The Pulse | Politics | South Asia

The Inauguration of 2 Presidents: Afghanistan’s Constitutional Crisis

To solve the election stalemate and salvage peace talks with the Taliban, Afghanistan needs to rethink its all-powerful executive branch.

By Zalmai Nishat for
The Inauguration of 2 Presidents: Afghanistan’s Constitutional Crisis
Credit: Facebook/ Ashraf Ghani

Empirical literature almost unanimously agrees that it is extremely difficult to guarantee the functioning of “independent” institutions in post-2004 Afghanistan. This is due to the quasi-royal powers and privileges of the president, who is designated as the head of three branches of the state.

The post-Taliban Bonn Conference adopted the 1964 Constitution of Afghanistan by annulling the chapter on the monarchy. Under the 1964 constitution, the monarch, as head of the state, had extensive powers, but a prime minister led the executive branch of the state and ran the day-to-day business of government. The 2004 constitution, however, bestowed almost all privileges of both the head of state (the king) and the executive branch (prime minister) to the office of the president. This potentially leaves the way open for the arbitrary use of the vast power and authority invested to one office and one person, the president. For a highly diverse country, this exceedingly centralized system is a recipe for disaster.

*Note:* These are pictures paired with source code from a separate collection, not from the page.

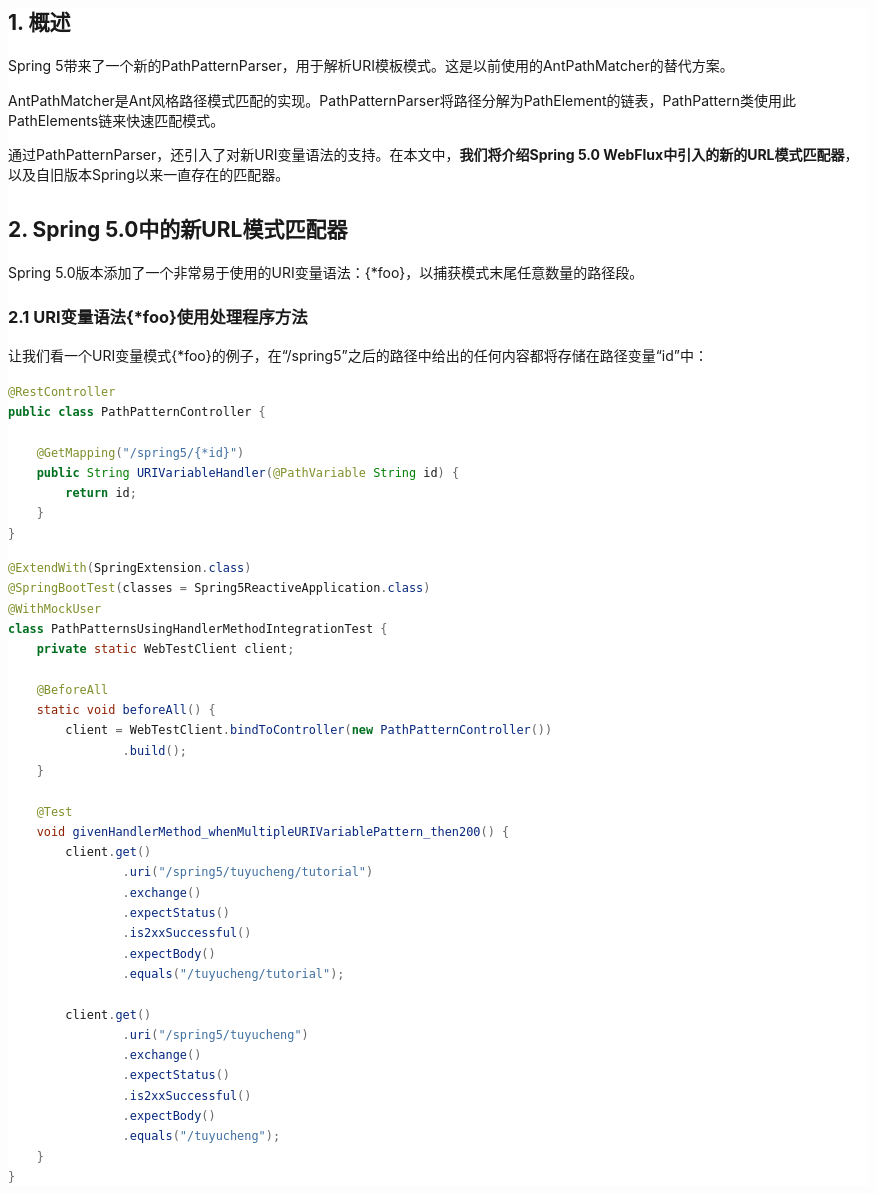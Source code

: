 ## 1. 概述

Spring 5带来了一个新的PathPatternParser，用于解析URI模板模式。这是以前使用的AntPathMatcher的替代方案。

AntPathMatcher是Ant风格路径模式匹配的实现。PathPatternParser将路径分解为PathElement的链表，PathPattern类使用此PathElements链来快速匹配模式。

通过PathPatternParser，还引入了对新URI变量语法的支持。在本文中，**我们将介绍Spring 5.0 WebFlux中引入的新的URL模式匹配器**，以及自旧版本Spring以来一直存在的匹配器。

## 2. Spring 5.0中的新URL模式匹配器

Spring 5.0版本添加了一个非常易于使用的URI变量语法：{*foo}，以捕获模式末尾任意数量的路径段。

### 2.1 URI变量语法{*foo}使用处理程序方法

让我们看一个URI变量模式{*foo}的例子，在“/spring5”之后的路径中给出的任何内容都将存储在路径变量“id”中：

```java
@RestController
public class PathPatternController {

    @GetMapping("/spring5/{*id}")
    public String URIVariableHandler(@PathVariable String id) {
        return id;
    }
}
```

```java
@ExtendWith(SpringExtension.class)
@SpringBootTest(classes = Spring5ReactiveApplication.class)
@WithMockUser
class PathPatternsUsingHandlerMethodIntegrationTest {
    private static WebTestClient client;

    @BeforeAll
    static void beforeAll() {
        client = WebTestClient.bindToController(new PathPatternController())
                .build();
    }

    @Test
    void givenHandlerMethod_whenMultipleURIVariablePattern_then200() {
        client.get()
                .uri("/spring5/tuyucheng/tutorial")
                .exchange()
                .expectStatus()
                .is2xxSuccessful()
                .expectBody()
                .equals("/tuyucheng/tutorial");

        client.get()
                .uri("/spring5/tuyucheng")
                .exchange()
                .expectStatus()
                .is2xxSuccessful()
                .expectBody()
                .equals("/tuyucheng");
    }
}
```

The evidence also shows that checks and balances between Afghanistan’s executive, legislative, and judiciary branches are very difficult to maintain as the power of the president’s office overshadows the others. For this reason, it is hard to expect even “independent” institutions — such as the Independent Election Commission (IEC) and Independent Election Complaint Commission (IECC) — to function truly independently.

Another downside of such a highly centralized political system is the inability of local governance structures to engage meaningfully with the local population at the village, district, and province levels in policymaking, service delivery, and budget execution. Unavoidably, the local government receives all of its strategies, plans, and policies from the capital with little input from or interaction with the local population, thus losing the opportunity of building a real bridge between government and society.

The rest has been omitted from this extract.